# AGNI B 95R MOTOR how many?



## kek_63 (Apr 20, 2008)

I think that you are miscalculating your battey pack capabilities.In your other thread you say you have 6 X 56v 24amp. You can't multiply both volts and amps by 6. You either have 336v 24amp *or *56v 144amp. But I'm not sure what you mean by amps - do you mean ah (capacity) or do you mean maximum draw amperage?

Keith


----------



## pmgmotion (Jul 27, 2010)

it is maximum draw. and well its either i don't know which i need yet.


----------



## Woodsmith (Jun 5, 2008)

Have a look at what Mavizen do with their bike conversions.
It may give you ideas about what a company does in terms of battery capacity and Agni motor use.


----------



## 2cycle (Jul 2, 2009)

On the Mavizen bike, do they use 2 motors?

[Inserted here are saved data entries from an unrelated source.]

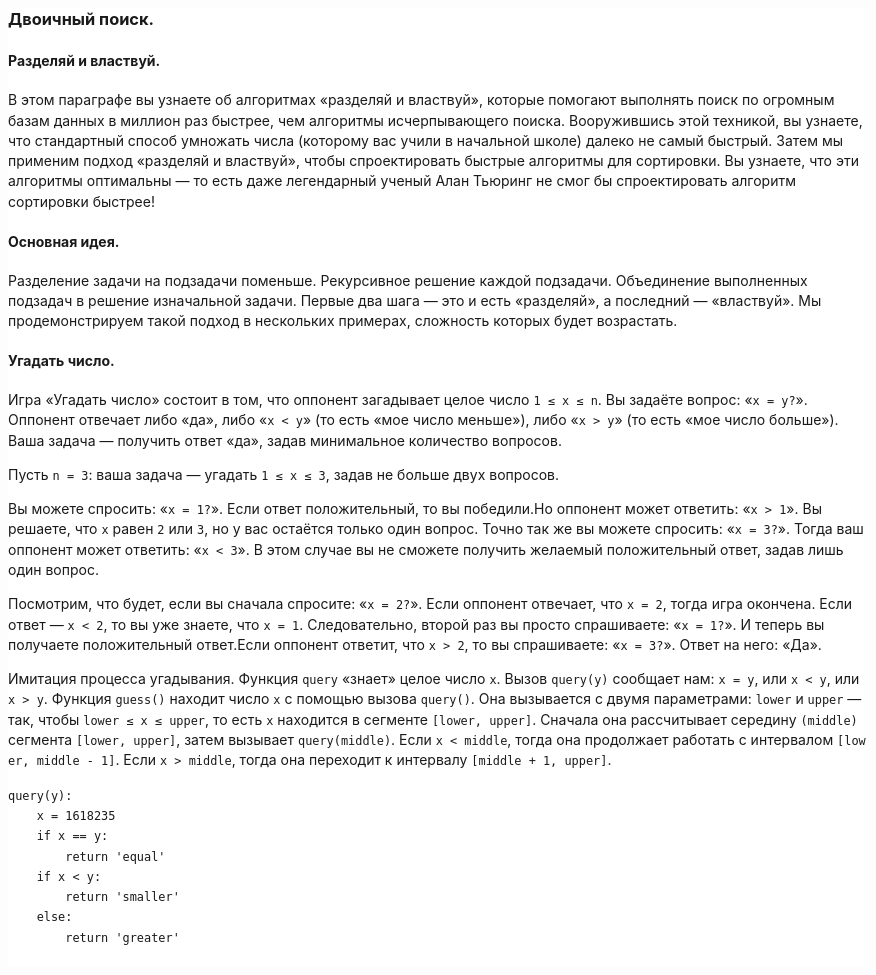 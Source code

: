 ### Двоичный поиск.

#### Разделяй и властвуй.
В этом параграфе вы узнаете об алгоритмах «разделяй и властвуй», которые помогают выполнять поиск по огромным базам данных
в миллион раз быстрее, чем алгоритмы исчерпывающего поиска. Вооружившись этой техникой, вы узнаете, что стандартный способ
умножать числа (которому вас учили в начальной школе) далеко не самый быстрый. Затем мы применим подход «разделяй и властвуй»,
чтобы спроектировать быстрые алгоритмы для сортировки. Вы узнаете, что эти алгоритмы оптимальны — то есть даже легендарный
ученый Алан Тьюринг не смог бы спроектировать алгоритм сортировки быстрее!

#### Основная идея.
Разделение задачи на подзадачи поменьше.
Рекурсивное решение каждой подзадачи.
Объединение выполненных подзадач в решение изначальной задачи.
Первые два шага — это и есть «разделяй», а последний — «властвуй». Мы продемонстрируем такой подход в нескольких примерах,
сложность которых будет возрастать.

#### Угадать число.
Игра «Угадать число» состоит в том, что оппонент загадывает целое число `1 ≤ x ≤ n`. Вы задаёте вопрос: «`x = y?`». Оппонент
отвечает либо «да», либо «`x < y`» (то есть «мое число меньше»), либо «`x > y`» (то есть «мое число больше»). Ваша задача — 
получить ответ «да», задав минимальное количество вопросов.

Пусть `n = 3`: ваша задача — угадать `1 ≤ x ≤ 3`, задав не больше двух вопросов.

Вы можете спросить: «`x = 1?`». Если ответ положительный, то вы победили.Но оппонент может ответить: «`x > 1`». Вы решаете,
что `x` равен `2` или `3`, но у вас остаётся только один вопрос. Точно так же вы можете спросить: «`x = 3?`». Тогда ваш
оппонент может ответить: «`x < 3`». В этом случае вы не сможете получить желаемый положительный ответ, задав лишь один вопрос.

Посмотрим, что будет, если вы сначала спросите: «`x = 2?`». Если оппонент отвечает, что `x = 2`, тогда игра окончена. Если
ответ — `x < 2`, то вы уже знаете, что `x = 1`. Следовательно, второй раз вы просто спрашиваете: «`x = 1?`». И теперь вы
получаете положительный ответ.Если оппонент ответит, что `x > 2`, то вы спрашиваете: «`x = 3?`». Ответ на него: «Да».

Имитация процесса угадывания. Функция `query` «знает» целое число `x`. Вызов `query(y)` сообщает нам: `x = y`, или `x < y`,
или `x > y`. Функция `guess()` находит число `x` с помощью вызова `query()`. Она вызывается с двумя параметрами: `lower`
и `upper` — так, чтобы `lower ≤ x ≤ upper`, то есть `x` находится в сегменте `[lower, upper]`. Сначала она рассчитывает 
середину `(middle)` сегмента
`[lower, upper]`, затем вызывает `query(middle)`. Если `x < middle`, тогда она продолжает работать с интервалом
`[lower, middle - 1]`. Если `x > middle`, тогда она переходит к интервалу `[middle + 1, upper]`.
```
query(y):
    x = 1618235
    if x == y:
        return 'equal'
    if x < y:
        return 'smaller'
    else:
        return 'greater'


```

I skimmed over the info and didn't see it anywhere.


----------



## pmgmotion (Jul 27, 2010)

yes they do and this design is reviewed by the motorcycling and ev comunity alike i believe.


----------



## frodus (Apr 12, 2008)

you want a quick easy answer?

Use 2 agni 95 motors and a lightweight chassis with Lifepo4 and you'll be able to hit 70mph. 

I'd figure out how you're going to get your power first..... between this thread and you're other thread, it sounds like you're confused on how to parallel and series power sources.


----------